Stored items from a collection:

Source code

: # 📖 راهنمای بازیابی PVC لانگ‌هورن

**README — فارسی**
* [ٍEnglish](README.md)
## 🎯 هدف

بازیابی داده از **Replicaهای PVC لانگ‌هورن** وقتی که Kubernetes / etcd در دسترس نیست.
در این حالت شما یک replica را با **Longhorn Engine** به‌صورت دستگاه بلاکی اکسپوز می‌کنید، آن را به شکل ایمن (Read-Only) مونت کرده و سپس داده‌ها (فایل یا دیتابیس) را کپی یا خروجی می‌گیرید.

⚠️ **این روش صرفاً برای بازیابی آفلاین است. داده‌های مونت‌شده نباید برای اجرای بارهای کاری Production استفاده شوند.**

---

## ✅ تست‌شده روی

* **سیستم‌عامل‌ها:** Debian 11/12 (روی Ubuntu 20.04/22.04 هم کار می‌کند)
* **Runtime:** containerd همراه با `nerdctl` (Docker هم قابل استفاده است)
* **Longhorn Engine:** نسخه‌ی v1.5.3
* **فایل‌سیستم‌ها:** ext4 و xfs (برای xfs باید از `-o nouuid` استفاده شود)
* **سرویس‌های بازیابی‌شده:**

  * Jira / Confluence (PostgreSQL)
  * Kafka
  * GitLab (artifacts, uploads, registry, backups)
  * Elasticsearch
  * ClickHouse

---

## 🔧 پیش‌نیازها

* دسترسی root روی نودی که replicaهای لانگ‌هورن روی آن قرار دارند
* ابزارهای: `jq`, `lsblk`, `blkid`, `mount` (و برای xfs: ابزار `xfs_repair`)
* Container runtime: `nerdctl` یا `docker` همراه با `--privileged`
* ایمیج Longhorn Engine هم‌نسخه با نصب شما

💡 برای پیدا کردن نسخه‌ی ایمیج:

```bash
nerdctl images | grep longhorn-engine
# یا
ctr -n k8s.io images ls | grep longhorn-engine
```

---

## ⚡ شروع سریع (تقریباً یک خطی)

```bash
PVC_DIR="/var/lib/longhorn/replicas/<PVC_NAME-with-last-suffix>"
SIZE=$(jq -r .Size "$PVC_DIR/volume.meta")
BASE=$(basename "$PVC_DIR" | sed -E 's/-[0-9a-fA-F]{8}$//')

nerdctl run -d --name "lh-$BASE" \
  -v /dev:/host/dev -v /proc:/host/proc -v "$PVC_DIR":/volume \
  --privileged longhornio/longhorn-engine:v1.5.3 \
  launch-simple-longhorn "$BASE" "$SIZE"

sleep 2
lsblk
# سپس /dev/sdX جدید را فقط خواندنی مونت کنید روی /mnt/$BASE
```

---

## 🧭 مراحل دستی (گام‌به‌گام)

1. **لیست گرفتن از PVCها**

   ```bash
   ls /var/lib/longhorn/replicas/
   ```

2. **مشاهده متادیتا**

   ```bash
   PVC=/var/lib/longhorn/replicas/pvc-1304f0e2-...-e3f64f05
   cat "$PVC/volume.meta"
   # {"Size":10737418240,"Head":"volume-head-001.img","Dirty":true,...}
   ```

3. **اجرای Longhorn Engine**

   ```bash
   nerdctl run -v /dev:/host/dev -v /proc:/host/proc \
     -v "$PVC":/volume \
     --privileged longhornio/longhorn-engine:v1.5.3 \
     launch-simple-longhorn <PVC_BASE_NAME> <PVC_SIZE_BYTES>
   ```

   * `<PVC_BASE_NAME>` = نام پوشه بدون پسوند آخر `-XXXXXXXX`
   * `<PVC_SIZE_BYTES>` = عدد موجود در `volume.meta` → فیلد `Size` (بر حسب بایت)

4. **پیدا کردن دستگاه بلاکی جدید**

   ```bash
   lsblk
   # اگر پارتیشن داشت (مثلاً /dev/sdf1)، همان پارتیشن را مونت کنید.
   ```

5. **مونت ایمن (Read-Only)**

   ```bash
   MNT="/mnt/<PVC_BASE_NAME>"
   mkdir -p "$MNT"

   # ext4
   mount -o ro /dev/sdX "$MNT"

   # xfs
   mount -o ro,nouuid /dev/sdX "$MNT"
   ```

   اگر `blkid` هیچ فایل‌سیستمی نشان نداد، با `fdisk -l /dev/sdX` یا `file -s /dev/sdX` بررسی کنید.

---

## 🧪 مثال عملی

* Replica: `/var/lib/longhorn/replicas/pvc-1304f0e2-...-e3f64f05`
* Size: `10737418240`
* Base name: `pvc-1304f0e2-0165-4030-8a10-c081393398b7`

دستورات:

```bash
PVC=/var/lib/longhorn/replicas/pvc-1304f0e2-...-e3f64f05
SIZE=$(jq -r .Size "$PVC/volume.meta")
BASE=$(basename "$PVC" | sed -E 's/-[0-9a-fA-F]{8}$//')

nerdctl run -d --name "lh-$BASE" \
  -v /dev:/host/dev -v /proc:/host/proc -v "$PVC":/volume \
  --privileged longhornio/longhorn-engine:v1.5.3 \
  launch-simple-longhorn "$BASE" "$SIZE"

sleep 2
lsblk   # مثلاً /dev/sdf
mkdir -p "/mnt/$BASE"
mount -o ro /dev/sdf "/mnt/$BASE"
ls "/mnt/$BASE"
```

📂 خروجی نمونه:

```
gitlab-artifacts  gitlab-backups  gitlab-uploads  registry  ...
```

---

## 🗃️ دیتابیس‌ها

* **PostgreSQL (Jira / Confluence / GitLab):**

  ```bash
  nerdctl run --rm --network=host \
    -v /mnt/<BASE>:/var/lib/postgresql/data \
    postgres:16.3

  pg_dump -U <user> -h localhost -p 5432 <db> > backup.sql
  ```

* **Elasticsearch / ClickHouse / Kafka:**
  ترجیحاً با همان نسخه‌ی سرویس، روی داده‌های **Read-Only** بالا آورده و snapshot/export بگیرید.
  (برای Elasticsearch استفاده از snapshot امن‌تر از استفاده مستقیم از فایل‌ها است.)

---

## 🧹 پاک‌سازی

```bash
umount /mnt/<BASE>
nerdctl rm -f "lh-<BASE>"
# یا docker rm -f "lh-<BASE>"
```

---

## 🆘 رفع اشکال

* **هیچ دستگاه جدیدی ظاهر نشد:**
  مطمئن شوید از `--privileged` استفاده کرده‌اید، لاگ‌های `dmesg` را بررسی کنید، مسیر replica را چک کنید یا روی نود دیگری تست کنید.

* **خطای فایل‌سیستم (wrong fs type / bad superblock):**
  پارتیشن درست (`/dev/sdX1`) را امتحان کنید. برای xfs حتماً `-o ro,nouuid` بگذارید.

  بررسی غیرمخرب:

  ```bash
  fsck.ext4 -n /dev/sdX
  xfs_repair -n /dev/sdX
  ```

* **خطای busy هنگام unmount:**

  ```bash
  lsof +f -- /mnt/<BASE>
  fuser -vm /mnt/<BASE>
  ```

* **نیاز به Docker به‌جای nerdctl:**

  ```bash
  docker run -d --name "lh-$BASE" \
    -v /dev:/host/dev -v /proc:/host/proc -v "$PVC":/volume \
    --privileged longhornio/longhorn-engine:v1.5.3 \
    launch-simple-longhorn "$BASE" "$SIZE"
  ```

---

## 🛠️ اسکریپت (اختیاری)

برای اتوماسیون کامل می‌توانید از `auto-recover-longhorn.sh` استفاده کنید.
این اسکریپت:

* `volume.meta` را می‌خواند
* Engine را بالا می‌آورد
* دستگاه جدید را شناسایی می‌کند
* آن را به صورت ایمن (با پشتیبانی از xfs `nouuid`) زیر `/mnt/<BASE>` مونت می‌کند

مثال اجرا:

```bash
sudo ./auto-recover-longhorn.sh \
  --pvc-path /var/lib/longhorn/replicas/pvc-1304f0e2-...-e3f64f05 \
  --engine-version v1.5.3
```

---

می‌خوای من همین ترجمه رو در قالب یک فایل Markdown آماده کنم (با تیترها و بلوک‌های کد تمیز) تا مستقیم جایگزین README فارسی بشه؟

### EXERCISE PROMPT
All of the data above needs to be retyped exactly, with each line as it stands.

### OUTPUT BELOW
Source code

: # 📖 راهنمای بازیابی PVC لانگ‌هورن

**README — فارسی**
* [ٍEnglish](README.md)
## 🎯 هدف

بازیابی داده از **Replicaهای PVC لانگ‌هورن** وقتی که Kubernetes / etcd در دسترس نیست.
در این حالت شما یک replica را با **Longhorn Engine** به‌صورت دستگاه بلاکی اکسپوز می‌کنید، آن را به شکل ایمن (Read-Only) مونت کرده و سپس داده‌ها (فایل یا دیتابیس) را کپی یا خروجی می‌گیرید.

⚠️ **این روش صرفاً برای بازیابی آفلاین است. داده‌های مونت‌شده نباید برای اجرای بارهای کاری Production استفاده شوند.**

---

## ✅ تست‌شده روی

* **سیستم‌عامل‌ها:** Debian 11/12 (روی Ubuntu 20.04/22.04 هم کار می‌کند)
* **Runtime:** containerd همراه با `nerdctl` (Docker هم قابل استفاده است)
* **Longhorn Engine:** نسخه‌ی v1.5.3
* **فایل‌سیستم‌ها:** ext4 و xfs (برای xfs باید از `-o nouuid` استفاده شود)
* **سرویس‌های بازیابی‌شده:**

  * Jira / Confluence (PostgreSQL)
  * Kafka
  * GitLab (artifacts, uploads, registry, backups)
  * Elasticsearch
  * ClickHouse

---

## 🔧 پیش‌نیازها

* دسترسی root روی نودی که replicaهای لانگ‌هورن روی آن قرار دارند
* ابزارهای: `jq`, `lsblk`, `blkid`, `mount` (و برای xfs: ابزار `xfs_repair`)
* Container runtime: `nerdctl` یا `docker` همراه با `--privileged`
* ایمیج Longhorn Engine هم‌نسخه با نصب شما

💡 برای پیدا کردن نسخه‌ی ایمیج:

```bash
nerdctl images | grep longhorn-engine
# یا
ctr -n k8s.io images ls | grep longhorn-engine
```

---

## ⚡ شروع سریع (تقریباً یک خطی)

```bash
PVC_DIR="/var/lib/longhorn/replicas/<PVC_NAME-with-last-suffix>"
SIZE=$(jq -r .Size "$PVC_DIR/volume.meta")
BASE=$(basename "$PVC_DIR" | sed -E 's/-[0-9a-fA-F]{8}$//')

nerdctl run -d --name "lh-$BASE" \
  -v /dev:/host/dev -v /proc:/host/proc -v "$PVC_DIR":/volume \
  --privileged longhornio/longhorn-engine:v1.5.3 \
  launch-simple-longhorn "$BASE" "$SIZE"

sleep 2
lsblk
# سپس /dev/sdX جدید را فقط خواندنی مونت کنید روی /mnt/$BASE
```

---

## 🧭 مراحل دستی (گام‌به‌گام)

1. **لیست گرفتن از PVCها**

   ```bash
   ls /var/lib/longhorn/replicas/
   ```

2. **مشاهده متادیتا**

   ```bash
   PVC=/var/lib/longhorn/replicas/pvc-1304f0e2-...-e3f64f05
   cat "$PVC/volume.meta"
   # {"Size":10737418240,"Head":"volume-head-001.img","Dirty":true,...}
   ```

3. **اجرای Longhorn Engine**

   ```bash
   nerdctl run -v /dev:/host/dev -v /proc:/host/proc \
     -v "$PVC":/volume \
     --privileged longhornio/longhorn-engine:v1.5.3 \
     launch-simple-longhorn <PVC_BASE_NAME> <PVC_SIZE_BYTES>
   ```

   * `<PVC_BASE_NAME>` = نام پوشه بدون پسوند آخر `-XXXXXXXX`
   * `<PVC_SIZE_BYTES>` = عدد موجود در `volume.meta` → فیلد `Size` (بر حسب بایت)

4. **پیدا کردن دستگاه بلاکی جدید**

   ```bash
   lsblk
   # اگر پارتیشن داشت (مثلاً /dev/sdf1)، همان پارتیشن را مونت کنید.
   ```

5. **مونت ایمن (Read-Only)**

   ```bash
   MNT="/mnt/<PVC_BASE_NAME>"
   mkdir -p "$MNT"

   # ext4
   mount -o ro /dev/sdX "$MNT"

   # xfs
   mount -o ro,nouuid /dev/sdX "$MNT"
   ```

   اگر `blkid` هیچ فایل‌سیستمی نشان نداد، با `fdisk -l /dev/sdX` یا `file -s /dev/sdX` بررسی کنید.

---

## 🧪 مثال عملی

* Replica: `/var/lib/longhorn/replicas/pvc-1304f0e2-...-e3f64f05`
* Size: `10737418240`
* Base name: `pvc-1304f0e2-0165-4030-8a10-c081393398b7`

دستورات:

```bash
PVC=/var/lib/longhorn/replicas/pvc-1304f0e2-...-e3f64f05
SIZE=$(jq -r .Size "$PVC/volume.meta")
BASE=$(basename "$PVC" | sed -E 's/-[0-9a-fA-F]{8}$//')

nerdctl run -d --name "lh-$BASE" \
  -v /dev:/host/dev -v /proc:/host/proc -v "$PVC":/volume \
  --privileged longhornio/longhorn-engine:v1.5.3 \
  launch-simple-longhorn "$BASE" "$SIZE"

sleep 2
lsblk   # مثلاً /dev/sdf
mkdir -p "/mnt/$BASE"
mount -o ro /dev/sdf "/mnt/$BASE"
ls "/mnt/$BASE"
```

📂 خروجی نمونه:

```
gitlab-artifacts  gitlab-backups  gitlab-uploads  registry  ...
```

---

## 🗃️ دیتابیس‌ها

* **PostgreSQL (Jira / Confluence / GitLab):**

  ```bash
  nerdctl run --rm --network=host \
    -v /mnt/<BASE>:/var/lib/postgresql/data \
    postgres:16.3

  pg_dump -U <user> -h localhost -p 5432 <db> > backup.sql
  ```

* **Elasticsearch / ClickHouse / Kafka:**
  ترجیحاً با همان نسخه‌ی سرویس، روی داده‌های **Read-Only** بالا آورده و snapshot/export بگیرید.
  (برای Elasticsearch استفاده از snapshot امن‌تر از استفاده مستقیم از فایل‌ها است.)

---

## 🧹 پاک‌سازی

```bash
umount /mnt/<BASE>
nerdctl rm -f "lh-<BASE>"
# یا docker rm -f "lh-<BASE>"
```

---

## 🆘 رفع اشکال

* **هیچ دستگاه جدیدی ظاهر نشد:**
  مطمئن شوید از `--privileged` استفاده کرده‌اید، لاگ‌های `dmesg` را بررسی کنید، مسیر replica را چک کنید یا روی نود دیگری تست کنید.

* **خطای فایل‌سیستم (wrong fs type / bad superblock):**
  پارتیشن درست (`/dev/sdX1`) را امتحان کنید. برای xfs حتماً `-o ro,nouuid` بگذارید.

  بررسی غیرمخرب:

  ```bash
  fsck.ext4 -n /dev/sdX
  xfs_repair -n /dev/sdX
  ```

* **خطای busy هنگام unmount:**

  ```bash
  lsof +f -- /mnt/<BASE>
  fuser -vm /mnt/<BASE>
  ```

* **نیاز به Docker به‌جای nerdctl:**

  ```bash
  docker run -d --name "lh-$BASE" \
    -v /dev:/host/dev -v /proc:/host/proc -v "$PVC":/volume \
    --privileged longhornio/longhorn-engine:v1.5.3 \
    launch-simple-longhorn "$BASE" "$SIZE"
  ```

---

## 🛠️ اسکریپت (اختیاری)

برای اتوماسیون کامل می‌توانید از `auto-recover-longhorn.sh` استفاده کنید.
این اسکریپت:

* `volume.meta` را می‌خواند
* Engine را بالا می‌آورد
* دستگاه جدید را شناسایی می‌کند
* آن را به صورت ایمن (با پشتیبانی از xfs `nouuid`) زیر `/mnt/<BASE>` مونت می‌کند

مثال اجرا:

```bash
sudo ./auto-recover-longhorn.sh \
  --pvc-path /var/lib/longhorn/replicas/pvc-1304f0e2-...-e3f64f05 \
  --engine-version v1.5.3
```

---

می‌خوای من همین ترجمه رو در قالب یک فایل Markdown آماده کنم (با تیترها و بلوک‌های کد تمیز) تا مستقیم جایگزین README فارسی بشه؟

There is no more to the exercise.